Minitab Notes for Activity 5

Finding the Critical Value (Question 6)

Using the Probability Calculator

The easiest way to find the critical value is to use the online probability distribution calculator. Put the confidence level 95% as the decimal 0.95 in the box that says says "conf. level" and click Calculate.

Tables

There are statistical tables that were given to you in class or are available on the website. The quickest way to find the critical values are to go to the t-table and look at the bottom for a 95% confidence level. Then come up one row to the normal or z row and get the critical value. Remember that there are two critical values, even though the table only gives the positive one.

Minitab

If you really insist on using Minitab, you'll have some work to do.

  1. Choose Calc / Probability Distributions / Normal
  2. Select Inverse cumulative probability
  3. The input constant is the area to the left of the critical value. Since the confidence level is 95%, there is 5% split between the two tails. That makes 2.5% in each tail. The area to the left of the left critical value is 2.5%, which is entered as the decimal 0.025.
  4. Click OK

If you want the critical value on the right side, you can use the symmetry involved and just make the critical value you found above positive. Another way to find the critical value on the right directly is to repeat the steps above, but since there is 2.5% to the right of the right critical value, there is 97.5% to the left.

Checking the Confidence Interval (Question 9)

One purpose of this activity is to practice finding a confidence interval by hand, but you can use Minitab to check your results.

  1. Go to Stat / Basic Statistics / 1 Proportion
  2. Click the Summarized Data radio button
  3. Enter the number of successes (x) and number of trials (n). Note, Minitab calls successes "events".
  4. Click Options
    1. The confidence level is 95%.
    2. Check to make sure the alternative hypothesis is "Not Equal"
    3. Always check the box to base the test and interval on the normal distribution (note that Minitab may complain about a small sample size, but we're not getting into non-parametric hypothesis testing at this point, so we're going to force the normal approximation).
  5. Click OK

You should get some output that looks like this.

Sample   X   N  Sample p         95% CI
1 12 50 0.240000 (0.121621, 0.358379)

The 95% Confidence Interval would be 0.121621 < p < 0.358379.

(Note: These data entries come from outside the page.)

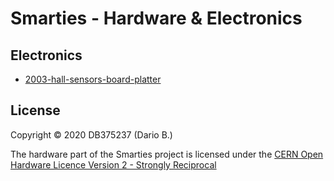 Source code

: # Smarties - Hardware & Electronics

## Electronics
* [2003-hall-sensors-board-platter](https://github.com/DB375237/smarties/tree/master/hardware/2003-hall-sensors-board-platter)

## License

Copyright © 2020 DB375237 (Dario B.)

The hardware part of the Smarties project is licensed under the [CERN Open Hardware Licence Version 2 - Strongly Reciprocal]() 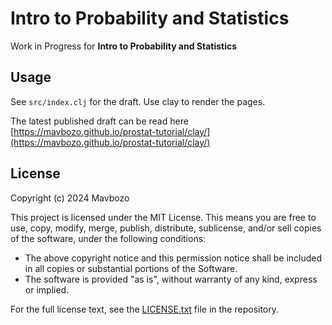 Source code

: # Intro to Probability and Statistics

Work in Progress for **Intro to Probability and Statistics**

## Usage

See `src/index.clj` for the draft. Use clay to render the pages.

The latest published draft can be read here [https://mavbozo.github.io/prostat-tutorial/clay/](https://mavbozo.github.io/prostat-tutorial/clay/)

## License

Copyright (c) 2024 Mavbozo

This project is licensed under the MIT License. This means you are free to use,
copy, modify, merge, publish, distribute, sublicense, and/or sell copies of the
software, under the following conditions:

- The above copyright notice and this permission notice shall be included in all
  copies or substantial portions of the Software.
- The software is provided "as is", without warranty of any kind, express or
  implied.

For the full license text, see the [LICENSE.txt](LICENSE.txt) file in the repository.
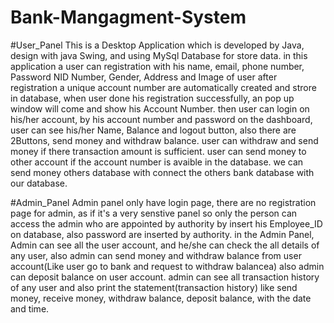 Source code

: # Bank-Mangagment-System
#User_Panel
This is a Desktop Application which is developed by Java, design with java Swing, and using MySql Database for store data.
in this application a user can registration with his name, email, phone number, Password NID Number, Gender, Address and Image of user
after registration a unique account number are automatically created and strore in database, when user done his registration successfully, an pop up window will come and show his Account Number.
then user can login on his/her account, by his account number and password
on the dashboard, user can see his/her Name, Balance and logout button, also there are 2Buttons, send money and withdraw balance. user can withdraw and send money if there transaction amount is sufficient.
user can send money to other account if the account number is avaible in the database. we can send money others database with connect the others bank database with our database.

#Admin_Panel
Admin panel only have login page, there are no registration page for admin, as if it's a very senstive panel so only the person can access the admin who are appointed by authority by insert his Employee_ID on database, also password are inserted by authority.
in the Admin Panel, Admin can see all the user account, and he/she can check the all details of any user, also admin can send money and withdraw balance from user account(Like user go to bank and request to withdraw balancea) also admin can deposit balance on user account. 
admin can see all transaction history of any user and also print the statement(transaction history) like send money, receive money, withdraw balance, deposit balance, with the date and time.
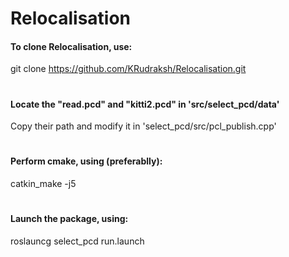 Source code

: # Relocalisation

#### To clone Relocalisation, use:
<copy-button>git clone https://github.com/KRudraksh/Relocalisation.git</copy-button>
# 
#### Locate the "read.pcd" and "kitti2.pcd" in 'src/select_pcd/data'
<copy-button>Copy their path and modify it in 'select_pcd/src/pcl_publish.cpp'</copy-button>
# 
#### Perform cmake, using (preferablly):
<copy-button>catkin_make -j5</copy-button>
# 
#### Launch the package, using:
<copy-button>roslauncg select_pcd run.launch</copy-button>
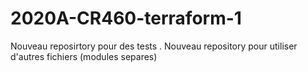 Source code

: # 2020A-CR460-terraform-1
Nouveau reposirtory pour des tests
. Nouveau repository pour utiliser d'autres fichiers (modules separes)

Finding the Areas (Question 14)

Using the Probability Calculator

The easiest way to find the areas is to use the online probability distribution calculator. Put the test statistic in the box that says score / value and click Calculate.

Tables

There are statistical tables that were given to you in class or are available on the website. Use the Normal table. Find the test statistic as a z-score on the outside of the table and get the area to the left from inside the table. Then complete the rest of the table as we did before.

Minitab

Choose Calc / Probability Distributions / Normal

  1. Select Cumulative probability
  2. The input constant is the test statistic
  3. Click OK

The value returned by Minitab is the area to the left of the test statistic. You will need to take that value from 1 to find the area to the right. You will then take the smaller area and double it to find the p-value.